**Task goal**
Find the string "your" in the records. Copy each line that has it.

[[ Recorded information, beginning ]]

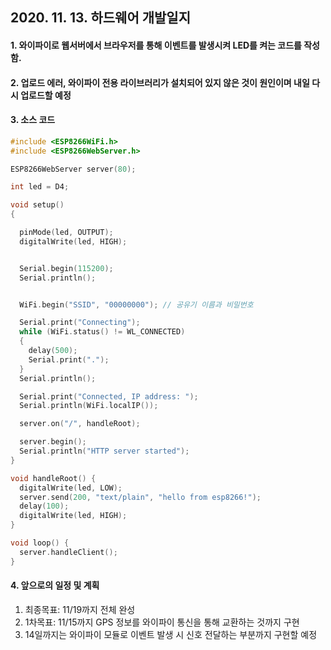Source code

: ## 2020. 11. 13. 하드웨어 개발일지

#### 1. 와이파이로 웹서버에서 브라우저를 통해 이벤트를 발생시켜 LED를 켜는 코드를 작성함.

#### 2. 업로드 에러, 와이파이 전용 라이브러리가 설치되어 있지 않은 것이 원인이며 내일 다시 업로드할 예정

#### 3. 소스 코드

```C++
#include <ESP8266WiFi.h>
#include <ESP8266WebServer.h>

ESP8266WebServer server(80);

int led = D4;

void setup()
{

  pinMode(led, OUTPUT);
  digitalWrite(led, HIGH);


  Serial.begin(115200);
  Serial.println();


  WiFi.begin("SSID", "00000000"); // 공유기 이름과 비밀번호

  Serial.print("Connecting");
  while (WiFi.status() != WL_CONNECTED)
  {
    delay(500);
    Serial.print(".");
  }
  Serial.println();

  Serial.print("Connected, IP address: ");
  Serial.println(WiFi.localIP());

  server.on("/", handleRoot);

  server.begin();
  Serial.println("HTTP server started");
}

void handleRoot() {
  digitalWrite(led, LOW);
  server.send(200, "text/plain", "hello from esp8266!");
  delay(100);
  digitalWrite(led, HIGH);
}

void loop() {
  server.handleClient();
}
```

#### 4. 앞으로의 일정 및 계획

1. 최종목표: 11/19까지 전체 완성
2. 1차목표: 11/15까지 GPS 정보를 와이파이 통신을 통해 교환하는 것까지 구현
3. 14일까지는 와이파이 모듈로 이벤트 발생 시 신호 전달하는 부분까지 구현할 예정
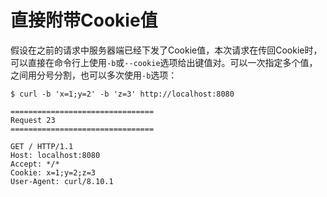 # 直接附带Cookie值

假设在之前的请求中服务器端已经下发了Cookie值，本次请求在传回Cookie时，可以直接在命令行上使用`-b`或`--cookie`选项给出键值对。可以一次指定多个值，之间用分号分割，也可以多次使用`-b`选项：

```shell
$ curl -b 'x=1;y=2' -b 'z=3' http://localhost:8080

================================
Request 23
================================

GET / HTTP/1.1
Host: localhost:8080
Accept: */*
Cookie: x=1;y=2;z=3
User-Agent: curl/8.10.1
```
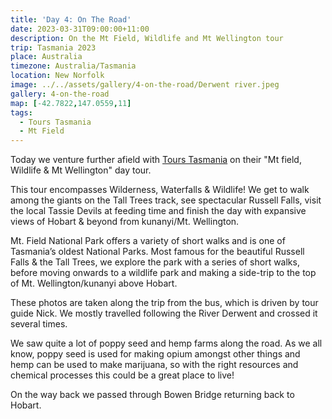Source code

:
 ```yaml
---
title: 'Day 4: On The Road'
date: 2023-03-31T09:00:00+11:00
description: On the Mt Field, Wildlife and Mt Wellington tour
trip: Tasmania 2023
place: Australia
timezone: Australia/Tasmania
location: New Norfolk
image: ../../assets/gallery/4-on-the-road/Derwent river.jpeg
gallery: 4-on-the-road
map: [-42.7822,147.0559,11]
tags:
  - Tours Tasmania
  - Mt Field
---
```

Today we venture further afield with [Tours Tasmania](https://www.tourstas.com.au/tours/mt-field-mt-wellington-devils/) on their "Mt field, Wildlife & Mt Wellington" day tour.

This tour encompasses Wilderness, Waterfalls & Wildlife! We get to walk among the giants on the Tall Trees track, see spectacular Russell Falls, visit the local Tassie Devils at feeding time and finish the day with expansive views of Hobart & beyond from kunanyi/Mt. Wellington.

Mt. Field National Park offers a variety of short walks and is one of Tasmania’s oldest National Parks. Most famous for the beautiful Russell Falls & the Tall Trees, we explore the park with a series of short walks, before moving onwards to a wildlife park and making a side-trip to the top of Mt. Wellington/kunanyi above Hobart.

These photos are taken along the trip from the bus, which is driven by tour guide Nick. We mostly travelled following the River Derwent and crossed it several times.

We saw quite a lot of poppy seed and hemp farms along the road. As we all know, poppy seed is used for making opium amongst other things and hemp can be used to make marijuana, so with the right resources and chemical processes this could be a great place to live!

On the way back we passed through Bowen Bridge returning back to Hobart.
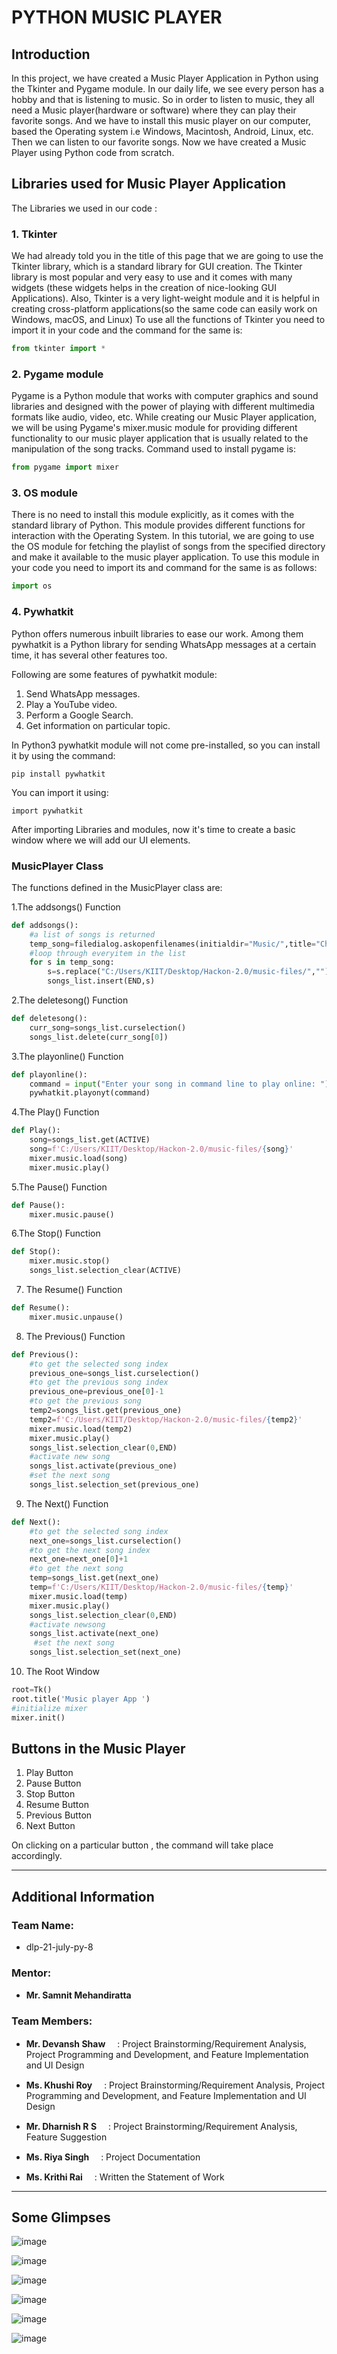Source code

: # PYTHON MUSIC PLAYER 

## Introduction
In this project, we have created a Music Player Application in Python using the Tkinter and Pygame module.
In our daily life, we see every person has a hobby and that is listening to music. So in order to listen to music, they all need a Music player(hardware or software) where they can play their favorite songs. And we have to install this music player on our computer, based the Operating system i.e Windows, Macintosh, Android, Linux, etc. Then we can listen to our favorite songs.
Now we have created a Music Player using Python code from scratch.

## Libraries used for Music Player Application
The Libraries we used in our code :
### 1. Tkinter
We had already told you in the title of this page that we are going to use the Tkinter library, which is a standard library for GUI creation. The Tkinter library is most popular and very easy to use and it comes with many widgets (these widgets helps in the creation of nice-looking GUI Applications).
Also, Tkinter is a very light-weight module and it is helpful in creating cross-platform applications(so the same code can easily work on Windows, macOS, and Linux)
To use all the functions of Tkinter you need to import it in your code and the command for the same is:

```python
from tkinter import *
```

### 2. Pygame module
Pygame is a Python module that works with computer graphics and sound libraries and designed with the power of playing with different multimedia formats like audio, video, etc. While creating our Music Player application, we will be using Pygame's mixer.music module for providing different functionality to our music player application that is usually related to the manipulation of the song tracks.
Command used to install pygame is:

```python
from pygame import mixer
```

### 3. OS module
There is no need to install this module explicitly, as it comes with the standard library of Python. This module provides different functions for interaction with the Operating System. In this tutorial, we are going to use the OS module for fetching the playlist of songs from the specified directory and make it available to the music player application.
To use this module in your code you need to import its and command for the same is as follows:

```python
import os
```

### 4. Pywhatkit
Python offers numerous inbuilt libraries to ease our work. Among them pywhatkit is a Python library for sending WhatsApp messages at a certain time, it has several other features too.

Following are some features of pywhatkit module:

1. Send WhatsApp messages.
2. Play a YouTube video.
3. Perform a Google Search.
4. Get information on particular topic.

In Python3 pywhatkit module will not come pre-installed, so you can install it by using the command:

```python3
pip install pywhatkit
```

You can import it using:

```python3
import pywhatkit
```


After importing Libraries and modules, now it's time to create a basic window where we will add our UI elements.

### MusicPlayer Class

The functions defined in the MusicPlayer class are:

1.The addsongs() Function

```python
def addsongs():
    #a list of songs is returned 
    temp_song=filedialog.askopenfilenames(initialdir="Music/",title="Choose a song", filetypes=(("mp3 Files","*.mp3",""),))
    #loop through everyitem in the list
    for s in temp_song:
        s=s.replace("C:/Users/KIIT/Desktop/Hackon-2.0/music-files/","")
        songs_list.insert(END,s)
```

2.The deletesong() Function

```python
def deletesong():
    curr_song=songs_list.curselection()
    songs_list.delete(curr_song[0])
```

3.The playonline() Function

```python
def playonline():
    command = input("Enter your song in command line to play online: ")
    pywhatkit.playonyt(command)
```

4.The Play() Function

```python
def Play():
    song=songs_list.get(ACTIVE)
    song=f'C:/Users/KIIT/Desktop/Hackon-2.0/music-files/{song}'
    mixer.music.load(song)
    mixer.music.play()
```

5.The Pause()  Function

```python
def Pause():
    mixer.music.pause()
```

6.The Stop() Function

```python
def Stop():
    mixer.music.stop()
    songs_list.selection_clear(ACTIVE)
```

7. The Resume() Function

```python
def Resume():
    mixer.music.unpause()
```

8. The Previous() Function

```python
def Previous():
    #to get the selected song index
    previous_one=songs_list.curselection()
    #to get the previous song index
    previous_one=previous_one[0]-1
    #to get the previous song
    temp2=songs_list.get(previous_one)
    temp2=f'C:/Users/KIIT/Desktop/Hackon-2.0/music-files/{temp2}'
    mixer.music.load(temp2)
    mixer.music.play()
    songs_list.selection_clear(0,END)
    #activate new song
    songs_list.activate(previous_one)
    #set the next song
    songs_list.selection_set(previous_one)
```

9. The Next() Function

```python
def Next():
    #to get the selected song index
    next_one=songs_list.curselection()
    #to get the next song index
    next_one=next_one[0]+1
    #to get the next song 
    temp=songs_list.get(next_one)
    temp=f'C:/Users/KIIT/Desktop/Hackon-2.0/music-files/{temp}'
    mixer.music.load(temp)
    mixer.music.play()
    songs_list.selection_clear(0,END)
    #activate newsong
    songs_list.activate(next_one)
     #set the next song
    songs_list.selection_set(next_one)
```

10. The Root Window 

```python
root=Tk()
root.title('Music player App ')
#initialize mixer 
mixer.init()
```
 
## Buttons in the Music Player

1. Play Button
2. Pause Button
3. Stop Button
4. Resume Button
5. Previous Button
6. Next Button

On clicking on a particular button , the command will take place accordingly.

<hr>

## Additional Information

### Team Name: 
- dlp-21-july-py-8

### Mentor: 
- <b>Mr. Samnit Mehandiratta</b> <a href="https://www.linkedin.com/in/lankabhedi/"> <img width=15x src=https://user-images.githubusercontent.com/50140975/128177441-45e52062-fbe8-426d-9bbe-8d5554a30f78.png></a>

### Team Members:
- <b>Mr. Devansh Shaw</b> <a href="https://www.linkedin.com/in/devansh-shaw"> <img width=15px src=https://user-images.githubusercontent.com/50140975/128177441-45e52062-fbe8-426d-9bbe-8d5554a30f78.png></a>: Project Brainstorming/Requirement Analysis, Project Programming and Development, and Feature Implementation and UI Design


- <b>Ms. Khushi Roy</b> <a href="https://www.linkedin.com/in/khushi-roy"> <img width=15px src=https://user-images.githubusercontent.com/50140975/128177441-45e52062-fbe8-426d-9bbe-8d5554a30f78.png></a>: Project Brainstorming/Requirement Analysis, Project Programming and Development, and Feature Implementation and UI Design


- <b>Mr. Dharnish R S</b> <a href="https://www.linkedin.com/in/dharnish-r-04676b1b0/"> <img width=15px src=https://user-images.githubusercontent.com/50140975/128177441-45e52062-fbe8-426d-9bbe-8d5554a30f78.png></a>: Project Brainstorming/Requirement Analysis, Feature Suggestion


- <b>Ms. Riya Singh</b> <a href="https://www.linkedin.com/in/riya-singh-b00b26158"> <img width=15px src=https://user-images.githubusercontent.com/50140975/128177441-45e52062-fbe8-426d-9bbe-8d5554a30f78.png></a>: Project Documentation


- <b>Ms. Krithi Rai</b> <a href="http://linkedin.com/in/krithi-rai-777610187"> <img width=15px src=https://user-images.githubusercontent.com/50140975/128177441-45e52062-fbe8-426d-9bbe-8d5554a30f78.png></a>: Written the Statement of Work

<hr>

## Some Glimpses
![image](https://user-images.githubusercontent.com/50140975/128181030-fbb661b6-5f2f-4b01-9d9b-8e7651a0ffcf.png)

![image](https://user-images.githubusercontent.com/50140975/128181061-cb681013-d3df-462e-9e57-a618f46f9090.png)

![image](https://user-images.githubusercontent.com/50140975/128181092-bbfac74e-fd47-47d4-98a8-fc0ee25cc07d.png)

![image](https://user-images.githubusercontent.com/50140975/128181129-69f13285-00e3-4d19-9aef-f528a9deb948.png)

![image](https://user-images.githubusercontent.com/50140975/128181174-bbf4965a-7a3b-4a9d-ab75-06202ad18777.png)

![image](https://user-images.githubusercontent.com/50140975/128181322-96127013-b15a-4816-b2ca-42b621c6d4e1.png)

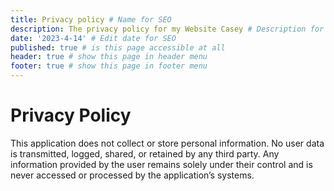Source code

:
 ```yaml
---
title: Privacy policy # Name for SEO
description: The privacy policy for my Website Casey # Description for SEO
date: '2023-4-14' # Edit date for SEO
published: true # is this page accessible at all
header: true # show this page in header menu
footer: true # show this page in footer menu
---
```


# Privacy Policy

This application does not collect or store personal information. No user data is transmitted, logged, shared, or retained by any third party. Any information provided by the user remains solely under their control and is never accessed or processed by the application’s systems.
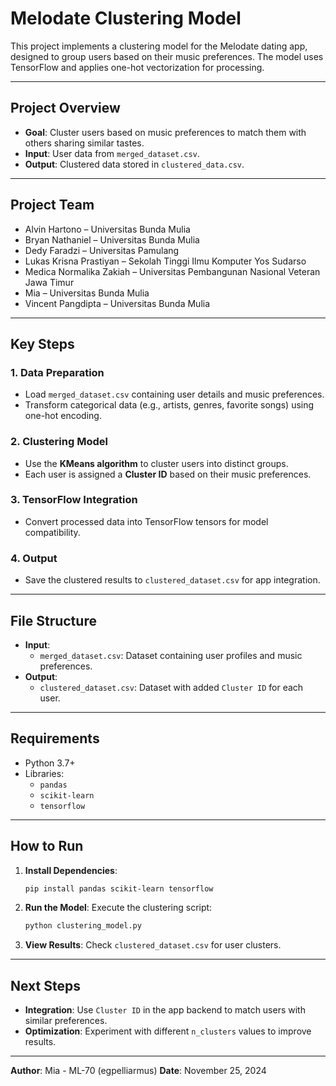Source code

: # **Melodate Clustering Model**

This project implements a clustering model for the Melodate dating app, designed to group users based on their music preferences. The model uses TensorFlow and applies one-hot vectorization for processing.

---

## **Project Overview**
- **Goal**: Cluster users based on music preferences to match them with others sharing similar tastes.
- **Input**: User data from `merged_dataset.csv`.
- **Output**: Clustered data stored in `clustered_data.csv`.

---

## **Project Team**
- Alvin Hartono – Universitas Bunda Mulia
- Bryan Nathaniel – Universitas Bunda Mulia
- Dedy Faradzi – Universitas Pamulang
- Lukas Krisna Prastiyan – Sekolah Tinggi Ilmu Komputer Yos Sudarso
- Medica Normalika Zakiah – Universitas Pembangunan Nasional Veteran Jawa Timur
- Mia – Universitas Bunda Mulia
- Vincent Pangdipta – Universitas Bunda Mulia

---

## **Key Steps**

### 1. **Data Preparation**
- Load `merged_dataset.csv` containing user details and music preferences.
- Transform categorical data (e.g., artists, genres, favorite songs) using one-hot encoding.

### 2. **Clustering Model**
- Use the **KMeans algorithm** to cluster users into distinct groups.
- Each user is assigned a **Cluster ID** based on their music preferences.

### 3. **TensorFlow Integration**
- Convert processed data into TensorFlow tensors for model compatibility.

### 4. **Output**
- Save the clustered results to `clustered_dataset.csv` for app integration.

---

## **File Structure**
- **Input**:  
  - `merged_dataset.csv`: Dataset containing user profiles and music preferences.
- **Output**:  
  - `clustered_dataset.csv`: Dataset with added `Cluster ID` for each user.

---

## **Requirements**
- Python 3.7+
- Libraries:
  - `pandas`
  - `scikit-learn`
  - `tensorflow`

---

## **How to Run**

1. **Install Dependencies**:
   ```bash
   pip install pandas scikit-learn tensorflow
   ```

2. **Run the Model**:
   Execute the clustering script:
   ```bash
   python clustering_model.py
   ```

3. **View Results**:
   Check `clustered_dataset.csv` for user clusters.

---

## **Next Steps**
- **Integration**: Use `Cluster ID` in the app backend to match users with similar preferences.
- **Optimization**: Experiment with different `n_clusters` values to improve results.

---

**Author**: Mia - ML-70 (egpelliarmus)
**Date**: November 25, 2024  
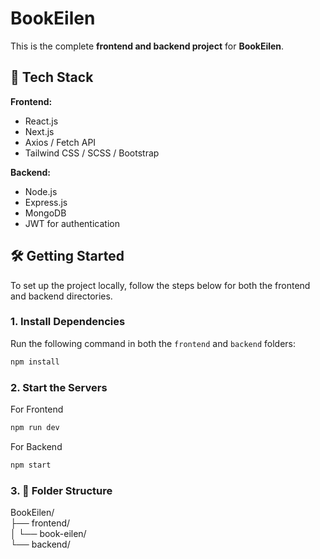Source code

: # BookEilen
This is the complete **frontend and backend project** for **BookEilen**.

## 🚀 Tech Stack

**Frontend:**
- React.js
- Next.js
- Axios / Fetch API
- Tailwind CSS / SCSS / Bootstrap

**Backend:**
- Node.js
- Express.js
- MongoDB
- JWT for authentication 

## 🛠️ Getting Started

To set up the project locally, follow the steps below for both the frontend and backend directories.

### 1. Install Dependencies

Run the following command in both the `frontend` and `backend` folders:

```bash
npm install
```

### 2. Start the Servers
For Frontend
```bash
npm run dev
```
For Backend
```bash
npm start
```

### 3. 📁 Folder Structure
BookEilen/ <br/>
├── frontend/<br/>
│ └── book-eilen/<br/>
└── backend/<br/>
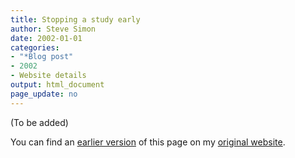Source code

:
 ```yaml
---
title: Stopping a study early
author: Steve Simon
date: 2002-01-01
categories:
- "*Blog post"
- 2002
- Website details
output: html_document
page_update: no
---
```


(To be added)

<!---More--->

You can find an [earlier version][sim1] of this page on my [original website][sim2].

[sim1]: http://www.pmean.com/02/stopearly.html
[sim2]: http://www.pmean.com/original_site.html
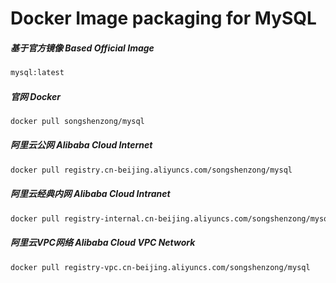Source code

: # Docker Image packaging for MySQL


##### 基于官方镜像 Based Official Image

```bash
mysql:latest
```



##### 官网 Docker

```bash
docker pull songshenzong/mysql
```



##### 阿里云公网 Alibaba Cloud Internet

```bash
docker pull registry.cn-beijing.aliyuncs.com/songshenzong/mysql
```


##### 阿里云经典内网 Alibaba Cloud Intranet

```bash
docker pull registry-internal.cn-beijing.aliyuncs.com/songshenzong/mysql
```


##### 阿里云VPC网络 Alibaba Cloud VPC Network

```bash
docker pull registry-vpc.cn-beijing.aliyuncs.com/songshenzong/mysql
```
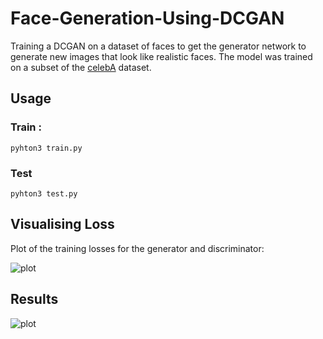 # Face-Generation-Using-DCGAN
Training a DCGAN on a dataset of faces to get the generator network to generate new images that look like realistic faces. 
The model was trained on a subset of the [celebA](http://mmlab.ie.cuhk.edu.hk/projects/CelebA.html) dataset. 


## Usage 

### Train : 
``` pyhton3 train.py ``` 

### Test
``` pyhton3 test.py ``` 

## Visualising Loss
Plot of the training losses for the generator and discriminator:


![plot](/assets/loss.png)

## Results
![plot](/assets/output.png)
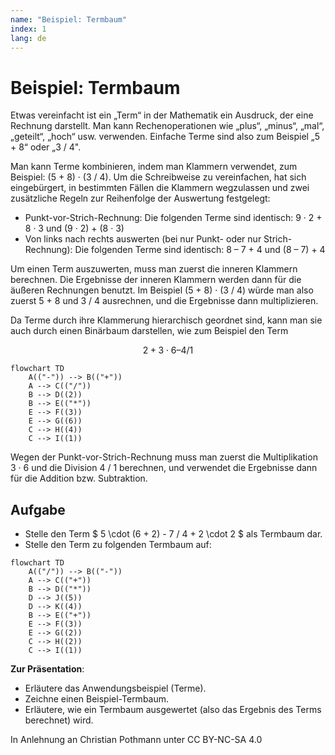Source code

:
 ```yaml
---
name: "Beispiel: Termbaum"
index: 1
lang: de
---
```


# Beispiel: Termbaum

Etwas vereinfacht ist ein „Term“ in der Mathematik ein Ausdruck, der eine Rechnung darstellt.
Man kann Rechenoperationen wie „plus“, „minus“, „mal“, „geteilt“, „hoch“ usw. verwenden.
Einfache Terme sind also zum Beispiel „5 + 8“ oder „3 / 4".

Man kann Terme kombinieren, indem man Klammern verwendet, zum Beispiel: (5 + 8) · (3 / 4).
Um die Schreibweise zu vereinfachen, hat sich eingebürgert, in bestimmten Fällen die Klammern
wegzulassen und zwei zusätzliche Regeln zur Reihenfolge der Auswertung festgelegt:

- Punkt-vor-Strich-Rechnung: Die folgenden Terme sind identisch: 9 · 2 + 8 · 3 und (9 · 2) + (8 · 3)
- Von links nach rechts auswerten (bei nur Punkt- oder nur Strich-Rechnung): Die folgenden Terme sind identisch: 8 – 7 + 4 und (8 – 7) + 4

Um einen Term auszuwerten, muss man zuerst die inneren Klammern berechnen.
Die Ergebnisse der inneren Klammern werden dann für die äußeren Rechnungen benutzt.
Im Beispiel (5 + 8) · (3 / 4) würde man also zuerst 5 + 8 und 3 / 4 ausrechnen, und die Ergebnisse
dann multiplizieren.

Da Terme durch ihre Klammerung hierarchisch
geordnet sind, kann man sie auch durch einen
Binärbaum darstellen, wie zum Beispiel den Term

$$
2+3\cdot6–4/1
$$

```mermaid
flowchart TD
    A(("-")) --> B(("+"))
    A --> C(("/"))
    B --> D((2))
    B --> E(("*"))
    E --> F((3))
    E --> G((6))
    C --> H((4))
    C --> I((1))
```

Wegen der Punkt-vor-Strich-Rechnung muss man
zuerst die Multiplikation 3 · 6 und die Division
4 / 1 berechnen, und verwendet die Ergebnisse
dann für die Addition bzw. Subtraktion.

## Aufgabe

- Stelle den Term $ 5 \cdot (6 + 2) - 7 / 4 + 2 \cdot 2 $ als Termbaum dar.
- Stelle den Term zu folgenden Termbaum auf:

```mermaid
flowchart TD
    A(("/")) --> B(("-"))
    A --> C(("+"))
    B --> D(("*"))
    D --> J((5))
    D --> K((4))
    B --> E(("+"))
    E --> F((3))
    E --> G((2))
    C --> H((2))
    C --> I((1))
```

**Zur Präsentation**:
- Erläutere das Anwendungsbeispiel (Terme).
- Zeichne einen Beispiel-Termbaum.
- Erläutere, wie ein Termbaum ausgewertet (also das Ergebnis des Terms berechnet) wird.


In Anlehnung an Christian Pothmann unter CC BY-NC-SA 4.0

[[ Recorded information, end ]]

**Problem solution**
To use all the functions of Tkinter you need to import it in your code and the command for the same is:
To use this module in your code you need to import its and command for the same is as follows:
    command = input("Enter your song in command line to play online: ")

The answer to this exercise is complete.